BLAS.set_num_threads(1) # Fix number of BLAS threads

function tmap(fn, itr)
    # for each i ∈ itr, spawn a task to compute fn(i)
    tasks = map(i -> @spawn(fn(i)), itr)
    # fetch and return all the results
    return fetch.(tasks)
end

M = [rand(200,200) for i in 1:8];

tmap(svdvals, M);

@btime  map(svdvals, $M) samples=10 evals=3;
@btime tmap(svdvals, $M) samples=10 evals=3;

  28.879 ms (106 allocations: 3.37 MiB)
  7.800 ms (155 allocations: 3.38 MiB)


***Exercise***: do you see any difference if you increase the number of BLAS threads?

## Example: multi-threaded `for` loop

In [4]:
using ChunkSplitters, Base.Threads, BenchmarkTools

function sum_threads(fn, data; nchunks=nthreads())
    psums = zeros(eltype(data), nchunks)
    @threads :dynamic for (c, elements) in enumerate(chunks(data; n=nchunks))
        psums[c] = sum(fn, elements)
    end
    return sum(psums)
end

v = randn(10_000_000);

@btime sum(sin, $v);

@btime sum_threads(sin, $v);

  86.676 ms (0 allocations: 0 bytes)
  23.455 ms (27 allocations: 2.38 KiB)


***Exercise***: do you see differences if you change the scheduler type?  Remember you can choose between `:dynamic` (currently the default if omitted), `:greedy`, and `:static`.

In [5]:
function sum_map_spawn(fn, data; nchunks=nthreads())
    ts = map(chunks(data, n=nchunks)) do elements
        @spawn sum(fn, elements)
    end
    return sum(fetch.(ts))
end

@btime sum_map_spawn(sin, $v);

  23.552 ms (48 allocations: 3.00 KiB)


In [6]:
using OhMyThreads: @tasks

function sum_tasks(fn, data; nchunks=nthreads())
    psums = zeros(eltype(data), nchunks)
    @tasks for (c, elements) in enumerate(chunks(data; n=nchunks))
        psums[c] = sum(fn, elements)
    end
    return sum(psums)
end

@btime sum_tasks(sin, $v);

  23.419 ms (32 allocations: 2.59 KiB)


## Multi-threading: is it always worth it?

In [7]:
using BenchmarkTools

function overhead!(v)
    for idx in eachindex(v)
        v[idx] = idx
    end
end
    
function overhead_threads!(v)
    @threads for idx in eachindex(v)
        v[idx] = idx
    end
end

N = 100

@btime overhead!(v) setup=(v = Vector{Int}(undef, N))
@btime overhead_threads!(v) setup=(v = Vector{Int}(undef, N))

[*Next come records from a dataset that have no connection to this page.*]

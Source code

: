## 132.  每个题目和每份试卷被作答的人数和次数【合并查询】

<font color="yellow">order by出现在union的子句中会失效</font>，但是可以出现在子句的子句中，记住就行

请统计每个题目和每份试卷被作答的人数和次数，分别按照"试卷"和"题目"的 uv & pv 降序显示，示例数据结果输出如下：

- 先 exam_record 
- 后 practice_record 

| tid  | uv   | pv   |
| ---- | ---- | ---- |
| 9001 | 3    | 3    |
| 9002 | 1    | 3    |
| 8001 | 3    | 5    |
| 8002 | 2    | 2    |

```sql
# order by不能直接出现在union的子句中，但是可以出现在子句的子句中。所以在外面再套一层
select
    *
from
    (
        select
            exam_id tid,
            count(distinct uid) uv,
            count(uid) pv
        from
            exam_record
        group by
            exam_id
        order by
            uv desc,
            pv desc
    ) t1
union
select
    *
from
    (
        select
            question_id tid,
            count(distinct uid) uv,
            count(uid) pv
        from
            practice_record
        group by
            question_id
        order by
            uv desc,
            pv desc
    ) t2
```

  17.786 ns (0 allocations: 0 bytes)
  4.389 μs (22 allocations: 2.09 KiB)


***Exercise***: do you see any improvement in the parallel efficiency if you change the size of the problem (here: `N`)?

## Unbalanced workload: computing hexadecimal $\pi$

_This section is inspired by the blogpost [Computing the hexadecimal value of pi](https://giordano.github.io/blog/2017-11-21-hexadecimal-pi/) by Mosè Giordano._

The [Bailey–Borwein–Plouffe formula](https://en.wikipedia.org/wiki/Bailey%E2%80%93Borwein%E2%80%93Plouffe_formula) is one of the [several algorithms to compute $\pi$](https://en.wikipedia.org/wiki/Approximations_of_%CF%80):

$$
\pi = \sum_{k = 0}^{\infty}\left[ \frac{1}{16^k} \left( \frac{4}{8k + 1} -
\frac{2}{8k + 4} - \frac{1}{8k + 5} - \frac{1}{8k + 6} \right) \right]
$$

What makes this formula stand out among other approximations of $\pi$ is that it allows one to directly extract the $n$-th fractional digit of the hexadecimal value of $\pi$ without computing the preceding ones.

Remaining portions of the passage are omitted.